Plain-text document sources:
☆ ☆ ☆ ☆

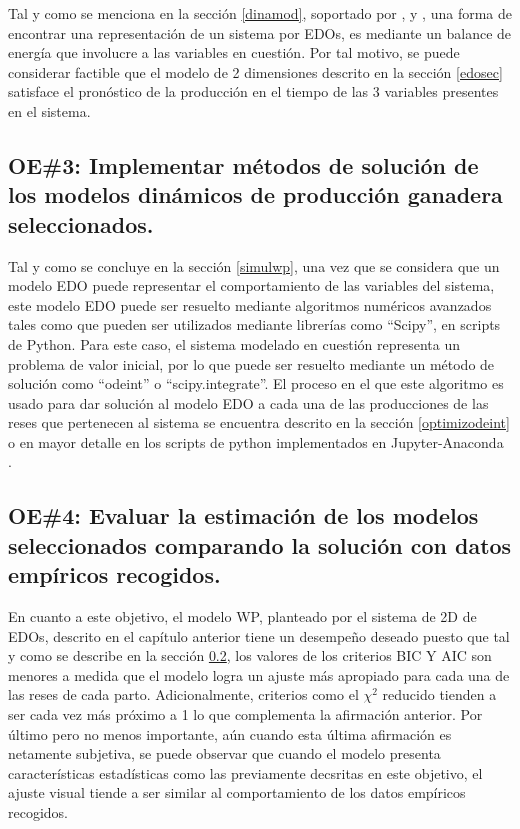 Tal y como se menciona en la sección \ref{dinamod}, soportado por \cite{shanks}, \cite{silvestre} y \cite{iran}, una forma de encontrar una representación de un sistema por EDOs, es mediante un balance de energía que involucre a las variables en cuestión. Por tal motivo, se puede considerar factible que el modelo de 2 dimensiones descrito en la sección \ref{edosec} satisface el pronóstico de la producción en el tiempo de las 3 variables presentes en el sistema.


\subsection{OE\#3: Implementar métodos de solución de los modelos dinámicos de producción ganadera seleccionados.}

Tal y como se concluye en la sección \ref{simulwp}, una vez que se considera que un modelo EDO puede representar el comportamiento de las variables del sistema, este modelo EDO puede ser resuelto mediante algoritmos numéricos avanzados tales como que pueden ser utilizados mediante librerías como ``Scipy'', en scripts de Python. Para este caso, el sistema modelado en cuestión representa un problema de valor inicial, por lo que puede ser resuelto mediante un método de solución como ``odeint'' o ``scipy.integrate''. El proceso en el que este algoritmo es usado para dar solución al modelo EDO a cada una de las producciones de las reses que pertenecen al sistema se encuentra descrito en la sección \ref{optimizodeint} o en mayor detalle en los scripts de python implementados en Jupyter-Anaconda \cite{msclfggrepo}.


\subsection{OE\#4: Evaluar la estimación de los modelos seleccionados comparando la solución con datos empíricos recogidos.} 

En cuanto a este objetivo, el modelo WP, planteado por el sistema de 2D de EDOs, descrito en el capítulo anterior tiene un desempeño deseado puesto que tal y como se describe en la sección \ref{}, los valores de los criterios BIC Y AIC son menores a medida que el modelo logra un ajuste más apropiado para cada una de las reses de cada parto. Adicionalmente, criterios como el $\chi^{2}$ reducido tienden a ser cada vez más próximo a 1 lo que complementa la afirmación anterior. Por último pero no menos importante, aún cuando esta última afirmación es netamente subjetiva, se puede observar que  cuando el modelo presenta características estadísticas como las previamente decsritas en este objetivo, el ajuste visual tiende a ser similar al comportamiento de los datos empíricos recogidos.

☆ ☆ ☆ ☆

Begin at the first line of the records. Print every line through the one containing "Tal y como se concluye" exactly, but skip the pictures.

**Response below:**
 Tal y como se menciona en la sección \ref{dinamod}, soportado por \cite{shanks}, \cite{silvestre} y \cite{iran}, una forma de encontrar una representación de un sistema por EDOs, es mediante un balance de energía que involucre a las variables en cuestión. Por tal motivo, se puede considerar factible que el modelo de 2 dimensiones descrito en la sección \ref{edosec} satisface el pronóstico de la producción en el tiempo de las 3 variables presentes en el sistema.


\subsection{OE\#3: Implementar métodos de solución de los modelos dinámicos de producción ganadera seleccionados.}

Tal y como se concluye en la sección \ref{simulwp}, una vez que se considera que un modelo EDO puede representar el comportamiento de las variables del sistema, este modelo EDO puede ser resuelto mediante algoritmos numéricos avanzados tales como que pueden ser utilizados mediante librerías como ``Scipy'', en scripts de Python. Para este caso, el sistema modelado en cuestión representa un problema de valor inicial, por lo que puede ser resuelto mediante un método de solución como ``odeint'' o ``scipy.integrate''. El proceso en el que este algoritmo es usado para dar solución al modelo EDO a cada una de las producciones de las reses que pertenecen al sistema se encuentra descrito en la sección \ref{optimizodeint} o en mayor detalle en los scripts de python implementados en Jupyter-Anaconda \cite{msclfggrepo}.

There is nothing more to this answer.